■ Information supplied ■
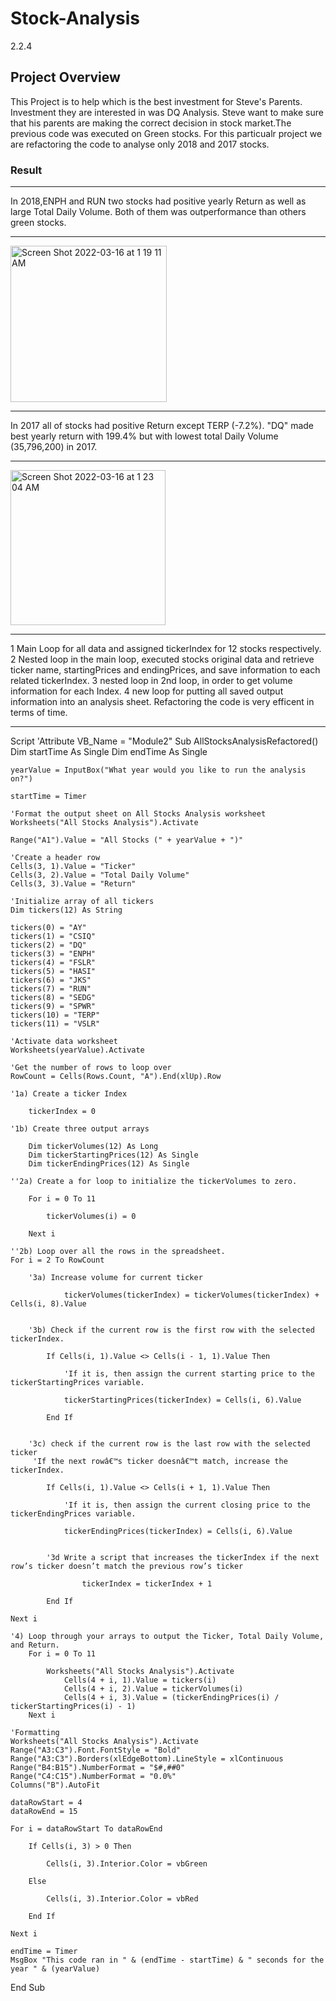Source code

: # Stock-Analysis
2.2.4
## Project Overview
This Project is to help which is the best investment for Steve's Parents. Investment they are interested in was DQ Analysis. Steve want to make sure that his parents are making the correct decision in stock market.The previous code was executed on Green stocks. For this particualr project we are refactoring the  code to analyse only 2018 and 2017 stocks. 
### Result

---
In 2018,ENPH and RUN two stocks had positive yearly Return as well as large Total Daily Volume. Both of them was outperformance than others green stocks.

---
<img width="250" alt="Screen Shot 2022-03-16 at 1 19 11 AM" src="https://user-images.githubusercontent.com/98849217/159086231-f19744a3-19e1-429a-8a11-8da2bc291bfd.png">

---

In 2017 all of stocks had positive Return except TERP (-7.2%). "DQ" made best yearly return with 199.4% but with lowest total Daily Volume (35,796,200) in 2017.

---

<img width="248" alt="Screen Shot 2022-03-16 at 1 23 04 AM" src="https://user-images.githubusercontent.com/98849217/159086167-b93d93d6-ccf9-4eb0-86a1-4756d72e4083.png"> 

---

1 Main Loop for all data and assigned tickerIndex for 12 stocks respectively.
2 Nested loop in the main loop, executed stocks original data and retrieve ticker name, startingPrices and endingPrices, and save information to each related tickerIndex.
3 nested loop in 2nd loop, in order to get volume information for each Index.
4 new loop for putting all saved output information into an analysis sheet.
Refactoring the code is very efficent in terms of time.

---
Script
'Attribute VB_Name = "Module2"
Sub AllStocksAnalysisRefactored()
    Dim startTime As Single
    Dim endTime  As Single

    yearValue = InputBox("What year would you like to run the analysis on?")

    startTime = Timer
    
    'Format the output sheet on All Stocks Analysis worksheet
    Worksheets("All Stocks Analysis").Activate
    
    Range("A1").Value = "All Stocks (" + yearValue + ")"
    
    'Create a header row
    Cells(3, 1).Value = "Ticker"
    Cells(3, 2).Value = "Total Daily Volume"
    Cells(3, 3).Value = "Return"

    'Initialize array of all tickers
    Dim tickers(12) As String
    
    tickers(0) = "AY"
    tickers(1) = "CSIQ"
    tickers(2) = "DQ"
    tickers(3) = "ENPH"
    tickers(4) = "FSLR"
    tickers(5) = "HASI"
    tickers(6) = "JKS"
    tickers(7) = "RUN"
    tickers(8) = "SEDG"
    tickers(9) = "SPWR"
    tickers(10) = "TERP"
    tickers(11) = "VSLR"
    
    'Activate data worksheet
    Worksheets(yearValue).Activate
    
    'Get the number of rows to loop over
    RowCount = Cells(Rows.Count, "A").End(xlUp).Row
    
    '1a) Create a ticker Index
    
        tickerIndex = 0

    '1b) Create three output arrays
    
        Dim tickerVolumes(12) As Long
        Dim tickerStartingPrices(12) As Single
        Dim tickerEndingPrices(12) As Single
        
    ''2a) Create a for loop to initialize the tickerVolumes to zero.
        
        For i = 0 To 11
        
            tickerVolumes(i) = 0
            
        Next i
        
    ''2b) Loop over all the rows in the spreadsheet.
    For i = 2 To RowCount
    
        '3a) Increase volume for current ticker
            
                tickerVolumes(tickerIndex) = tickerVolumes(tickerIndex) + Cells(i, 8).Value
            
        
        '3b) Check if the current row is the first row with the selected tickerIndex.
            
            If Cells(i, 1).Value <> Cells(i - 1, 1).Value Then
                
                'If it is, then assign the current starting price to the tickerStartingPrices variable.
                
                tickerStartingPrices(tickerIndex) = Cells(i, 6).Value
                
            End If
            
        
        '3c) check if the current row is the last row with the selected ticker
         'If the next rowâ€™s ticker doesnâ€™t match, increase the tickerIndex.
            
            If Cells(i, 1).Value <> Cells(i + 1, 1).Value Then
                
                'If it is, then assign the current closing price to the tickerEndingPrices variable.
                
                tickerEndingPrices(tickerIndex) = Cells(i, 6).Value
            

            '3d Write a script that increases the tickerIndex if the next row’s ticker doesn’t match the previous row’s ticker
        
                    tickerIndex = tickerIndex + 1
                
            End If
    
    Next i
    
    '4) Loop through your arrays to output the Ticker, Total Daily Volume, and Return.
        For i = 0 To 11
        
            Worksheets("All Stocks Analysis").Activate
                Cells(4 + i, 1).Value = tickers(i)
                Cells(4 + i, 2).Value = tickerVolumes(i)
                Cells(4 + i, 3).Value = (tickerEndingPrices(i) / tickerStartingPrices(i) - 1)
        Next i
    
    'Formatting
    Worksheets("All Stocks Analysis").Activate
    Range("A3:C3").Font.FontStyle = "Bold"
    Range("A3:C3").Borders(xlEdgeBottom).LineStyle = xlContinuous
    Range("B4:B15").NumberFormat = "$#,##0"
    Range("C4:C15").NumberFormat = "0.0%"
    Columns("B").AutoFit

    dataRowStart = 4
    dataRowEnd = 15

    For i = dataRowStart To dataRowEnd
        
        If Cells(i, 3) > 0 Then
            
            Cells(i, 3).Interior.Color = vbGreen
            
        Else
        
            Cells(i, 3).Interior.Color = vbRed
            
        End If
        
    Next i
 
    endTime = Timer
    MsgBox "This code ran in " & (endTime - startTime) & " seconds for the year " & (yearValue)

End Sub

■ Problem details ■
In the listing above, the lines from the one containing "tickerStartingPrices(tickerIndex) = Cells(i, 6).Value" through the one containing "endTime = Timer" must be set down exactly, with no other lines.

■ Answer below ■
                tickerStartingPrices(tickerIndex) = Cells(i, 6).Value
                
            End If
            
        
        '3c) check if the current row is the last row with the selected ticker
         'If the next rowâ€™s ticker doesnâ€™t match, increase the tickerIndex.
            
            If Cells(i, 1).Value <> Cells(i + 1, 1).Value Then
                
                'If it is, then assign the current closing price to the tickerEndingPrices variable.
                
                tickerEndingPrices(tickerIndex) = Cells(i, 6).Value
            

            '3d Write a script that increases the tickerIndex if the next row’s ticker doesn’t match the previous row’s ticker
        
                    tickerIndex = tickerIndex + 1
                
            End If
    
    Next i
    
    '4) Loop through your arrays to output the Ticker, Total Daily Volume, and Return.
        For i = 0 To 11
        
            Worksheets("All Stocks Analysis").Activate
                Cells(4 + i, 1).Value = tickers(i)
                Cells(4 + i, 2).Value = tickerVolumes(i)
                Cells(4 + i, 3).Value = (tickerEndingPrices(i) / tickerStartingPrices(i) - 1)
        Next i
    
    'Formatting
    Worksheets("All Stocks Analysis").Activate
    Range("A3:C3").Font.FontStyle = "Bold"
    Range("A3:C3").Borders(xlEdgeBottom).LineStyle = xlContinuous
    Range("B4:B15").NumberFormat = "$#,##0"
    Range("C4:C15").NumberFormat = "0.0%"
    Columns("B").AutoFit

    dataRowStart = 4
    dataRowEnd = 15

    For i = dataRowStart To dataRowEnd
        
        If Cells(i, 3) > 0 Then
            
            Cells(i, 3).Interior.Color = vbGreen
            
        Else
        
            Cells(i, 3).Interior.Color = vbRed
            
        End If
        
    Next i
 
    endTime = Timer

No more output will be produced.